*Work request*.
Among the lines below, a stretch begins at the one with "- Normalize by windowLength before FFT" and ends at the one with "- At 20 Hz: Window". Repeat that stretch exactly, ends included.
[Data supplied]
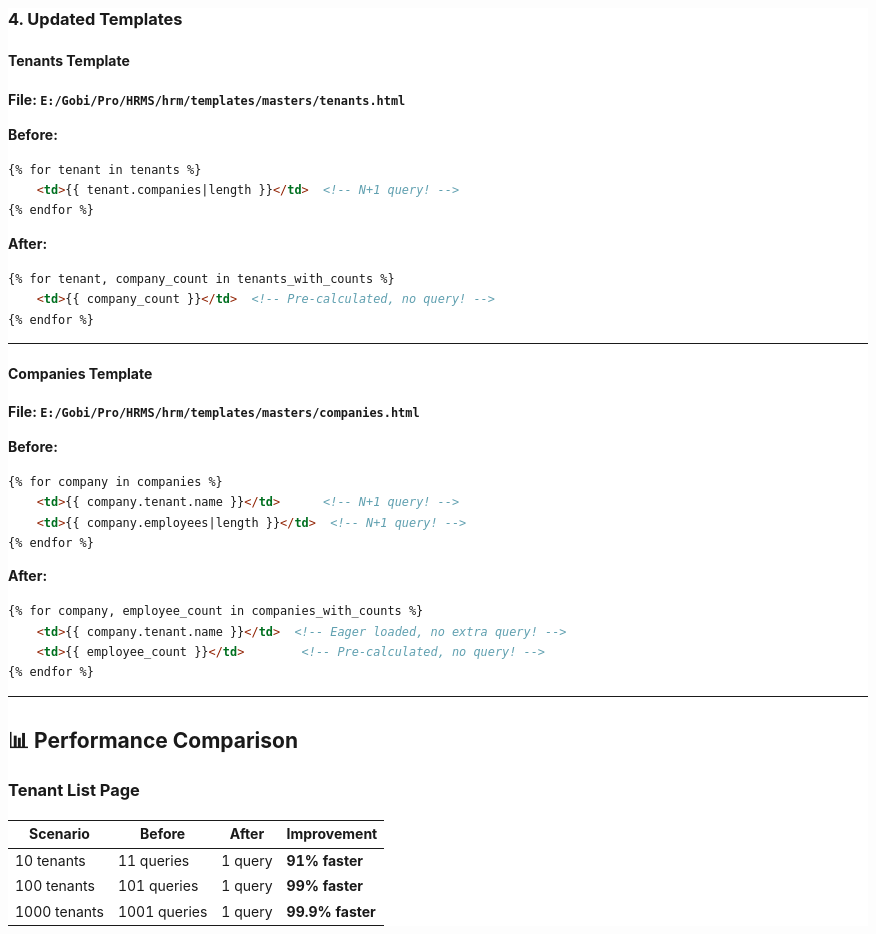 
### **4. Updated Templates**

#### **Tenants Template**

**File: `E:/Gobi/Pro/HRMS/hrm/templates/masters/tenants.html`**

**Before:**
```html
{% for tenant in tenants %}
    <td>{{ tenant.companies|length }}</td>  <!-- N+1 query! -->
{% endfor %}
```

**After:**
```html
{% for tenant, company_count in tenants_with_counts %}
    <td>{{ company_count }}</td>  <!-- Pre-calculated, no query! -->
{% endfor %}
```

---

#### **Companies Template**

**File: `E:/Gobi/Pro/HRMS/hrm/templates/masters/companies.html`**

**Before:**
```html
{% for company in companies %}
    <td>{{ company.tenant.name }}</td>      <!-- N+1 query! -->
    <td>{{ company.employees|length }}</td>  <!-- N+1 query! -->
{% endfor %}
```

**After:**
```html
{% for company, employee_count in companies_with_counts %}
    <td>{{ company.tenant.name }}</td>  <!-- Eager loaded, no extra query! -->
    <td>{{ employee_count }}</td>        <!-- Pre-calculated, no query! -->
{% endfor %}
```

---

## 📊 Performance Comparison

### **Tenant List Page**

| Scenario | Before | After | Improvement |
|----------|--------|-------|-------------|
| 10 tenants | 11 queries | 1 query | **91% faster** |
| 100 tenants | 101 queries | 1 query | **99% faster** |
| 1000 tenants | 1001 queries | 1 query | **99.9% faster** |
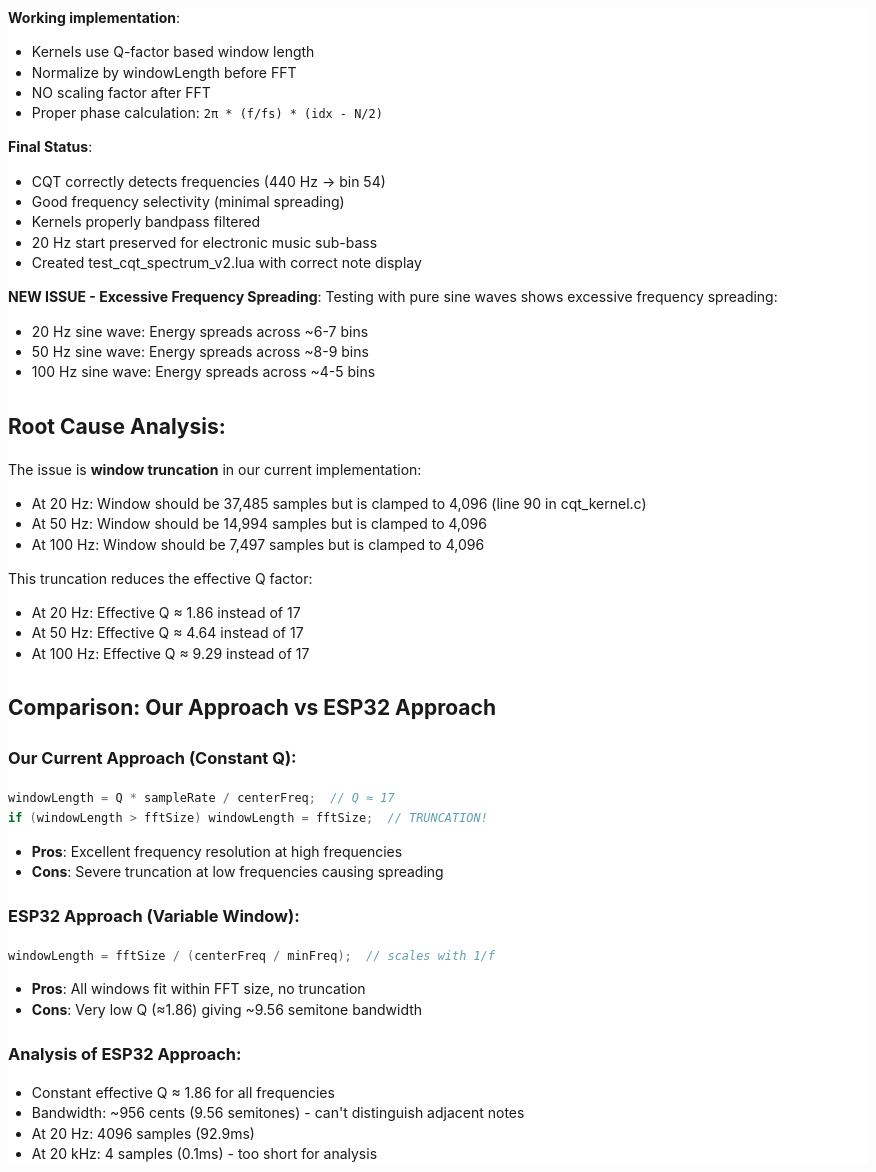 **Working implementation**:
- Kernels use Q-factor based window length
- Normalize by windowLength before FFT
- NO scaling factor after FFT
- Proper phase calculation: `2π * (f/fs) * (idx - N/2)`

**Final Status**:
- CQT correctly detects frequencies (440 Hz → bin 54)
- Good frequency selectivity (minimal spreading)
- Kernels properly bandpass filtered
- 20 Hz start preserved for electronic music sub-bass
- Created test_cqt_spectrum_v2.lua with correct note display

**NEW ISSUE - Excessive Frequency Spreading**:
Testing with pure sine waves shows excessive frequency spreading:
- 20 Hz sine wave: Energy spreads across ~6-7 bins
- 50 Hz sine wave: Energy spreads across ~8-9 bins
- 100 Hz sine wave: Energy spreads across ~4-5 bins

## Root Cause Analysis:
The issue is **window truncation** in our current implementation:
- At 20 Hz: Window should be 37,485 samples but is clamped to 4,096 (line 90 in cqt_kernel.c)
- At 50 Hz: Window should be 14,994 samples but is clamped to 4,096
- At 100 Hz: Window should be 7,497 samples but is clamped to 4,096

This truncation reduces the effective Q factor:
- At 20 Hz: Effective Q ≈ 1.86 instead of 17
- At 50 Hz: Effective Q ≈ 4.64 instead of 17
- At 100 Hz: Effective Q ≈ 9.29 instead of 17

## Comparison: Our Approach vs ESP32 Approach

### Our Current Approach (Constant Q):
```c
windowLength = Q * sampleRate / centerFreq;  // Q ≈ 17
if (windowLength > fftSize) windowLength = fftSize;  // TRUNCATION!
```
- **Pros**: Excellent frequency resolution at high frequencies
- **Cons**: Severe truncation at low frequencies causing spreading

### ESP32 Approach (Variable Window):
```c
windowLength = fftSize / (centerFreq / minFreq);  // scales with 1/f
```
- **Pros**: All windows fit within FFT size, no truncation
- **Cons**: Very low Q (≈1.86) giving ~9.56 semitone bandwidth

### Analysis of ESP32 Approach:
- Constant effective Q ≈ 1.86 for all frequencies
- Bandwidth: ~956 cents (9.56 semitones) - can't distinguish adjacent notes
- At 20 Hz: 4096 samples (92.9ms)
- At 20 kHz: 4 samples (0.1ms) - too short for analysis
[/Data supplied]
*Result below*.
- Normalize by windowLength before FFT
- NO scaling factor after FFT
- Proper phase calculation: `2π * (f/fs) * (idx - N/2)`

**Final Status**:
- CQT correctly detects frequencies (440 Hz → bin 54)
- Good frequency selectivity (minimal spreading)
- Kernels properly bandpass filtered
- 20 Hz start preserved for electronic music sub-bass
- Created test_cqt_spectrum_v2.lua with correct note display

**NEW ISSUE - Excessive Frequency Spreading**:
Testing with pure sine waves shows excessive frequency spreading:
- 20 Hz sine wave: Energy spreads across ~6-7 bins
- 50 Hz sine wave: Energy spreads across ~8-9 bins
- 100 Hz sine wave: Energy spreads across ~4-5 bins

## Root Cause Analysis:
The issue is **window truncation** in our current implementation:
- At 20 Hz: Window should be 37,485 samples but is clamped to 4,096 (line 90 in cqt_kernel.c)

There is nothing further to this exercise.